**Dataset extract**.
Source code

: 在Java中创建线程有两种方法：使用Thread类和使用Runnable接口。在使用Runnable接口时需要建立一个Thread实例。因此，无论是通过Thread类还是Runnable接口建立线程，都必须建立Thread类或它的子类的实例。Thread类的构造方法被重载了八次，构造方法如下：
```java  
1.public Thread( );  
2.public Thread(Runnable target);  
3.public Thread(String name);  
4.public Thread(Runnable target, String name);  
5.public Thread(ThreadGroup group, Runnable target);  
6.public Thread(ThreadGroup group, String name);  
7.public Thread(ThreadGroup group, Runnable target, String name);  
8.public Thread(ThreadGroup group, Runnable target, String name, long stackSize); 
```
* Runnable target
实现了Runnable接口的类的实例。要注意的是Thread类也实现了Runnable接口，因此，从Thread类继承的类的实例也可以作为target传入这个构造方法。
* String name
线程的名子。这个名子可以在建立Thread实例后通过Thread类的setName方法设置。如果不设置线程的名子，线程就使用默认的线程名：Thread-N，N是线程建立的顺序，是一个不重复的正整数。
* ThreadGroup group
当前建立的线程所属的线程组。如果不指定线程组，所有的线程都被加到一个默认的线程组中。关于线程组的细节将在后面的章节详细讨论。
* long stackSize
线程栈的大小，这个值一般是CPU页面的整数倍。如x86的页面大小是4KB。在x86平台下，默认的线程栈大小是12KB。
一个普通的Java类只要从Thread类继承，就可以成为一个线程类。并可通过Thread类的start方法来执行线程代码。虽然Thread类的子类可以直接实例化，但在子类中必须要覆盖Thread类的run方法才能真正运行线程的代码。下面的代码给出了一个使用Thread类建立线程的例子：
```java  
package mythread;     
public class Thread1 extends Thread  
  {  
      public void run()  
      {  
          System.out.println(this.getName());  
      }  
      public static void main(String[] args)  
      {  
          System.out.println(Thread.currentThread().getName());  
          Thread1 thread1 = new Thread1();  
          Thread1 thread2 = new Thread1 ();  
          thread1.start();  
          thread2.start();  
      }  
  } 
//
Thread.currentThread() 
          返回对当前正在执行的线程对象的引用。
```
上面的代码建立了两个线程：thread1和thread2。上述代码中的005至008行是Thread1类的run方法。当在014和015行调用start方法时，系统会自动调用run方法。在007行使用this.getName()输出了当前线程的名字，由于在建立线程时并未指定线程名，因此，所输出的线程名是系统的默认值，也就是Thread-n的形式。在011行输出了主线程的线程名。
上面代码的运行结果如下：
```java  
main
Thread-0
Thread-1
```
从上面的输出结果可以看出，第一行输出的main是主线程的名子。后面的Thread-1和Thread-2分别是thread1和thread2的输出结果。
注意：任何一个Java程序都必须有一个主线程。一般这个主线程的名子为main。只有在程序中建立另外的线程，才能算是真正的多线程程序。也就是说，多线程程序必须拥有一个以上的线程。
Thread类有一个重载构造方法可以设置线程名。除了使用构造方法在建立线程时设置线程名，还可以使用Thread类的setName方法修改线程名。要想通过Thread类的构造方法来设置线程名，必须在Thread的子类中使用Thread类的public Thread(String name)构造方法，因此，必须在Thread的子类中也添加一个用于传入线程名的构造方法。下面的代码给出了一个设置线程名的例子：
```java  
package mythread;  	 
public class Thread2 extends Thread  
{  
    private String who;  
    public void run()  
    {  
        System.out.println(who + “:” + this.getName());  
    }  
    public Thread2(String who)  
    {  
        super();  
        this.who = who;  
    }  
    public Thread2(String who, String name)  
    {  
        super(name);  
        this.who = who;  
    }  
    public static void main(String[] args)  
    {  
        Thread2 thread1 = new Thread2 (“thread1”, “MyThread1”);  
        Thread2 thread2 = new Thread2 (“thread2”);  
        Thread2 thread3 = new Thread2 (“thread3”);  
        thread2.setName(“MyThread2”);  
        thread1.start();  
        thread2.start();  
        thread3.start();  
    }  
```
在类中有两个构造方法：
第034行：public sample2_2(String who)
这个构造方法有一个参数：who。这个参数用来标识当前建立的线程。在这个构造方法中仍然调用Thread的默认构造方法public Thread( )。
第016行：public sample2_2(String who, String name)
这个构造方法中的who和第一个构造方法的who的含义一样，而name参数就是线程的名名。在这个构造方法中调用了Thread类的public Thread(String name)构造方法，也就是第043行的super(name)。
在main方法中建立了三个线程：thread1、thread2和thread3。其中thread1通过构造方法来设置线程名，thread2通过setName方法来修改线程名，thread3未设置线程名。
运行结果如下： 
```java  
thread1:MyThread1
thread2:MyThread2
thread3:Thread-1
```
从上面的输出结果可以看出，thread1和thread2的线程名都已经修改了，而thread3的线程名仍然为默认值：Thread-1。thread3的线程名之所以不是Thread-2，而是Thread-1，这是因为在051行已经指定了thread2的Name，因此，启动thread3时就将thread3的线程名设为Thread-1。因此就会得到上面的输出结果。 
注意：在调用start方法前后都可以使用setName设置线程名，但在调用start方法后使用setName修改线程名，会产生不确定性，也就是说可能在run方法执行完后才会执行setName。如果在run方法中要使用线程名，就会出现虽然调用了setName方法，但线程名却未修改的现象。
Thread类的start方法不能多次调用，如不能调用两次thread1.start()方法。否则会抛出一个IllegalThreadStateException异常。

**Problem details**. Please report every line in the entries above that holds the string "static".

**Exercise response**.
      public static void main(String[] args)  
    public static void main(String[] args)  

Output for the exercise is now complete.